California has deep local histories but no shared pipeline that takes an oral history interview from consent, transcript, archive, short captioned clip to citable archive across university systems. Tammy Framer is piloting a practical, human-centered workflow in Humboldt County. It includes participant-centered consent, narrator-reviewed transcripts, light indexing, and short clips that always point back to the full source. The aim is simple: Listen • Archive • Research • Advocate — meeting today’s attention spans with oral history storytelling using TheirStory.

Tammy is facilitating a second campus session with Cal Poly Humboldt and TheirStory in November. She is making this presentation to IHS to be sure she is asking all the right questions in a non-biased collection framework. The goal is to get people and communities talking again.

The presentation will focus on three phases:

  1. Empowering Seniors in Humboldt County (IRB-approved pilot)
  2. Oral History Van to bridge the access gap (like Bookmobile or Bloodmobile)
  3. A shareable statewide model (CCC/CSU/UC)

Tammy Farmer is a BA candidate in Leadership Studies at Cal Poly Humboldt and a former volunteer firefighter/EMT and 911 operator.

Zack Ellis (TheirStory) will give a brief, non-sales demo showing how transcript-based clipping, captions, and open exports support the workflow . TheirStory is an end-to-end oral history and audiovisual research platform used by over 120 universities and cultural institutions to streamline their process for recording, transcribing, indexing, editing, and making accessible the audiovisual stories of their communities. (See this article from the University of Connecticut on their use of TheirStory.)

You are welcome to invite friends and colleagues to attend.
 
The presentation will be recorded, and posted on YouTube. If you don’t want to be on the recording, just make sure your video is off. And please remember to mute your microphone!
 
You are welcome to invite friends and colleagues to attend.
 
The presentation will be recorded, and posted on YouTube. If you don’t want to be on the recording, just make sure your video is off.

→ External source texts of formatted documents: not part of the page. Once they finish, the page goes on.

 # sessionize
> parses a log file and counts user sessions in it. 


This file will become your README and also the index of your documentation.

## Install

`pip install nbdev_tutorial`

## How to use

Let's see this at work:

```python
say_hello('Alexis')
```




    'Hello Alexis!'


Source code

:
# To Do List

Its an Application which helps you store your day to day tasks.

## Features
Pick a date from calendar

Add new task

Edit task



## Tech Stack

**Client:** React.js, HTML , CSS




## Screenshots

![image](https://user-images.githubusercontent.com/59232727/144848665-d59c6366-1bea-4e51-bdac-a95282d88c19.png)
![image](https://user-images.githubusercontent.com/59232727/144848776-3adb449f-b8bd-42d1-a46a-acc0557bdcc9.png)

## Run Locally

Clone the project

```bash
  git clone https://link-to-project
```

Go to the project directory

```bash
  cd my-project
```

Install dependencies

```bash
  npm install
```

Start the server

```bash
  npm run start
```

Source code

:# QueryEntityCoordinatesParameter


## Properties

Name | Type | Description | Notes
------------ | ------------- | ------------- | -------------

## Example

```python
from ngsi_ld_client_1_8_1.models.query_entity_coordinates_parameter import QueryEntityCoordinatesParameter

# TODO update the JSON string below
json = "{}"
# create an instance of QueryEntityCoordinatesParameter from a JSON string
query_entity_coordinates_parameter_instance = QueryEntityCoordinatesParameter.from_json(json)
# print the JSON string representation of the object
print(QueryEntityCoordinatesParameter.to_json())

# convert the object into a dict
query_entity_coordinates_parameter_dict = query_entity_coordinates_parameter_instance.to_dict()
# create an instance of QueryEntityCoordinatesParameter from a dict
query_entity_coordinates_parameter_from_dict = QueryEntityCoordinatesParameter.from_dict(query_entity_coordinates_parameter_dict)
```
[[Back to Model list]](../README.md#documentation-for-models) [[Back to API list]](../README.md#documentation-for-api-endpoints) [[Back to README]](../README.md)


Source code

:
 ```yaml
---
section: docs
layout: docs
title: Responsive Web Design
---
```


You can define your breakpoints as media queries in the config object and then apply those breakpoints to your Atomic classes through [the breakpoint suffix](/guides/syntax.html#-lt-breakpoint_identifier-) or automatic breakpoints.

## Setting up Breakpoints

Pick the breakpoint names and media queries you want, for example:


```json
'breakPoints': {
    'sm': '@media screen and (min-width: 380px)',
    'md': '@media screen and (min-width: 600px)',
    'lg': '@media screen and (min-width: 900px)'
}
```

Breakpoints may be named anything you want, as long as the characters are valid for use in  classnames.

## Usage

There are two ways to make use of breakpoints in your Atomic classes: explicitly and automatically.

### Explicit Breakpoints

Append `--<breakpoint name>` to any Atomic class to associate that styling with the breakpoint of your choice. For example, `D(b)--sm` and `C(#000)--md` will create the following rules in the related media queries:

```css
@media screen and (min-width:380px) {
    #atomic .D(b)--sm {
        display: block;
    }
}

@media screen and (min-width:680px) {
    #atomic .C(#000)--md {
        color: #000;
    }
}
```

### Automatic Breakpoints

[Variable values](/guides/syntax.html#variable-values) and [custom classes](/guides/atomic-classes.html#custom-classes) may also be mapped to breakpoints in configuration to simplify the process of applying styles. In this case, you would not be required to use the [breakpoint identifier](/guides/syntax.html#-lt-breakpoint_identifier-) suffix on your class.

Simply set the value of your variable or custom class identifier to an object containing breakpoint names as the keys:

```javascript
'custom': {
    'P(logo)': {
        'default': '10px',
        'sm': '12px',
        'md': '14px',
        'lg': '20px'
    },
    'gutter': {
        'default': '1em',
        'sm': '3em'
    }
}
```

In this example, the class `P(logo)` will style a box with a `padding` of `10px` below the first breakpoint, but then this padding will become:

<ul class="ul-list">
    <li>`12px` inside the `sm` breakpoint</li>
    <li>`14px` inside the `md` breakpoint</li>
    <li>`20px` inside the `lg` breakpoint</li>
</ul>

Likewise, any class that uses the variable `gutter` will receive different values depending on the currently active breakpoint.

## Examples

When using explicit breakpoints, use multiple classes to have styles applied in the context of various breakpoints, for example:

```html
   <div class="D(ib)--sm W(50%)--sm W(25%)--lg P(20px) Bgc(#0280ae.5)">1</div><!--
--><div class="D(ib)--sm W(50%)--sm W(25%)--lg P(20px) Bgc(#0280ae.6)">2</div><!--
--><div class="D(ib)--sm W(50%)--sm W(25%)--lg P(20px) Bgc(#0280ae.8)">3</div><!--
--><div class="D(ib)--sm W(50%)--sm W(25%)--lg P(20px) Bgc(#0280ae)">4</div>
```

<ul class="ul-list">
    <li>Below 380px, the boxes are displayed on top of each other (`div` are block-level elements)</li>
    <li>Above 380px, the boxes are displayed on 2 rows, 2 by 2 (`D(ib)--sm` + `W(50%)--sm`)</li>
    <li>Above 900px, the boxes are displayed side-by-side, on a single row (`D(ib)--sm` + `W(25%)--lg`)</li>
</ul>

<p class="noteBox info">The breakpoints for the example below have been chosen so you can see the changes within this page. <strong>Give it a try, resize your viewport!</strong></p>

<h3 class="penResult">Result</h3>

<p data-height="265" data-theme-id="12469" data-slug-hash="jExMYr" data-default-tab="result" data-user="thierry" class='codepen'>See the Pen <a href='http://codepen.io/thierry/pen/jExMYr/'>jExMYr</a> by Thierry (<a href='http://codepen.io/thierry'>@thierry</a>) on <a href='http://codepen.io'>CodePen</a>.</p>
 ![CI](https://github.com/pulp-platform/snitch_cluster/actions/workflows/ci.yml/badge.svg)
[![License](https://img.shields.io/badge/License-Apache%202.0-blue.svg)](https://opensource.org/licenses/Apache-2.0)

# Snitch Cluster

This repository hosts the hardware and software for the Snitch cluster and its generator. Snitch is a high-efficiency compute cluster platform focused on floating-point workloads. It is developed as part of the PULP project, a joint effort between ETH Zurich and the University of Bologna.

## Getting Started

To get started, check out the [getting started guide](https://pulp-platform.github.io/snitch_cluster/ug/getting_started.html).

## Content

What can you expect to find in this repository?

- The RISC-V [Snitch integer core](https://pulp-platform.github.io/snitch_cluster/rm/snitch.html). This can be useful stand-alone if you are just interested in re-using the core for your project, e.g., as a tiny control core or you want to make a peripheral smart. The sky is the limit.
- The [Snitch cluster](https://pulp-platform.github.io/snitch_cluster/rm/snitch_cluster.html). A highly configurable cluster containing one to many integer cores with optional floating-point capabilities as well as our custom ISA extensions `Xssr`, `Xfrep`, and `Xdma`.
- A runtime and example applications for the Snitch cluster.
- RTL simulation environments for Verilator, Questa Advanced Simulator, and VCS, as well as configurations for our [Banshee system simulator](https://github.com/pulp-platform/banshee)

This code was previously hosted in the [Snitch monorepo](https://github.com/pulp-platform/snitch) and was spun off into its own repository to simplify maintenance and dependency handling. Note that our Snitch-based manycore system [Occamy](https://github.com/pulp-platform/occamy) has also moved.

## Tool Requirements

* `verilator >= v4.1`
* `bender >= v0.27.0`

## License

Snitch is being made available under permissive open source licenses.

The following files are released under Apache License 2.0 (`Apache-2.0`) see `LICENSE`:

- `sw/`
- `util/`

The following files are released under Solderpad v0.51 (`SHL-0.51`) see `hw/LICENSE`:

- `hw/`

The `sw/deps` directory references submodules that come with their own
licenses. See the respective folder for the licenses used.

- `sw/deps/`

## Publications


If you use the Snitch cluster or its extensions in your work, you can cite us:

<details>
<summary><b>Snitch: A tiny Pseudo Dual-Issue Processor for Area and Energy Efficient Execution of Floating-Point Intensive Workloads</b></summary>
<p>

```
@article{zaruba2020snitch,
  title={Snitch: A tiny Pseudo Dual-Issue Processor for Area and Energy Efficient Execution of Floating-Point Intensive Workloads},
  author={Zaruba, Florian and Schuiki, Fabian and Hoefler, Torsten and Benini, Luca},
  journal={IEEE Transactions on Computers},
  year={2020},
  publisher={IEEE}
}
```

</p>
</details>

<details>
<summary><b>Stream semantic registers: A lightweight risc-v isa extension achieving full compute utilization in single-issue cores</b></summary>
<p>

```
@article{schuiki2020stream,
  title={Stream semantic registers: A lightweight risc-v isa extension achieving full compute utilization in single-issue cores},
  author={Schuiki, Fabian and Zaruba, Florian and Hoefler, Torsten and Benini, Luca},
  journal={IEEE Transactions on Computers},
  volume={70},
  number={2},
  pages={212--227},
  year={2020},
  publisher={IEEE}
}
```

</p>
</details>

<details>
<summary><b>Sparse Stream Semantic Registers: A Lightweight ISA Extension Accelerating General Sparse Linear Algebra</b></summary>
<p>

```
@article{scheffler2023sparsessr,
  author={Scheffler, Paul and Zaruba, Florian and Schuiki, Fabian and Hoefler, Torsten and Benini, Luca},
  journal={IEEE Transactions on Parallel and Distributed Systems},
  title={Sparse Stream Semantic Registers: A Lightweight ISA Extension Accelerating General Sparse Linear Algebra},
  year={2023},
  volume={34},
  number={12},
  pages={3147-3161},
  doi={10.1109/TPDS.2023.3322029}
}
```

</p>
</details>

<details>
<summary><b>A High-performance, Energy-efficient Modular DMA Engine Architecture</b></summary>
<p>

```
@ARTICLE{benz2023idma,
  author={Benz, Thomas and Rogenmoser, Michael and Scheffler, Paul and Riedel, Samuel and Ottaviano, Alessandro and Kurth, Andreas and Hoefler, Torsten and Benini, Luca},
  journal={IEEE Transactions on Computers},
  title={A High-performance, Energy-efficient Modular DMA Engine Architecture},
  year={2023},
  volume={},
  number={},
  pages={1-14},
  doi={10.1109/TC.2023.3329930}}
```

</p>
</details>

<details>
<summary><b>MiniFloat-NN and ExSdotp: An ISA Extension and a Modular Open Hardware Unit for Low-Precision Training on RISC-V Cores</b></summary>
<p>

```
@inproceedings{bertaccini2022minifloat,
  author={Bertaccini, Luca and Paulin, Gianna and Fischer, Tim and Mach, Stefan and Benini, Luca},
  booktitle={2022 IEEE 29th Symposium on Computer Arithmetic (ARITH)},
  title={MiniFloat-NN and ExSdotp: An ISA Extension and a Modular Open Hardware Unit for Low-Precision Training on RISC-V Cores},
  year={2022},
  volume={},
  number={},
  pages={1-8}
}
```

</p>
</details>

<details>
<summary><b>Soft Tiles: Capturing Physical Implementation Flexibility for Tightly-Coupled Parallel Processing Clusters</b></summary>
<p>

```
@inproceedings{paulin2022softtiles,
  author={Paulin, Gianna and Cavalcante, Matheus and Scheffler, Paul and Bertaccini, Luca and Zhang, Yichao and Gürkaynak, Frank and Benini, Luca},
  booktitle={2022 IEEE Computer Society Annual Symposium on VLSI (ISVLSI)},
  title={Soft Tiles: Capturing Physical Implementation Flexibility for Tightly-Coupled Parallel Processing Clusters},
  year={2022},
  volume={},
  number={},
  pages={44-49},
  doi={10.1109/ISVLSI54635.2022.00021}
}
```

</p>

And please remember to mute your microphone!
 
Monday, October 27, 3 pm, Women’s History Study Group, via Zoom.
The study group meets on the 4th Monday of the month at 3:00 p.m.
 
Saturday, November 1, 10 am, Writers Group, via Zoom. Steve Barton will present.
 

Member News

Member Honored for Book Proposal
Member Liz Schott was recently awarded the Biographers International Organization’s (BIO) Hazel Rowley Prize for her book proposal for Useful and Beautiful: The Life of Dorothy Wright Liebes. Given to first-time biographers who are not under contract with a publisher, the Hazel Rowley Prize is named after the author of Franklin and Eleanor: An Extraordinary Marriage and who was “a passionate advocate for the art and craft of biography.”To be considered for the award, Schott wrote a 20-page proposal that included a synopsis of the book, chapter titles, a writing sample (she submitted a full chapter per the recommendation of the Institute’s Writers’ Group), comparable books, and a CV. In a congratulatory email, she was told, “We were struck by the quality of your writing, argument about why Dorothy Wright Liebes merits a biography, and organization in researching and executing the work.”
The prize includes cash, a year’s membership in BIO, admission to the annual conference, and—best of all a careful reading of the proposal by an established literary agent.

Our Newest Member
Tammy Farmer, a community advocate with over a decade of experience, is studying for a BA in Leadership Studies at California State Polytechnic University, Humboldt. She is the founder of the Oral History Van, her capstone project, which brings mobile oral history studios to rural elders, recording their stories and channeling their lived experiences back to the university for research and advocacy on aging and caregiving. She launched a stationary pilot, Empowering Seniors in Humboldt County, with Institutional Review Board approval. The longterm vision projects three trustworthy and visible rotating vans that will return to sites regularly to promote nontraditional, interdisciplinary historical study. She plans to pursue an MA in Public History.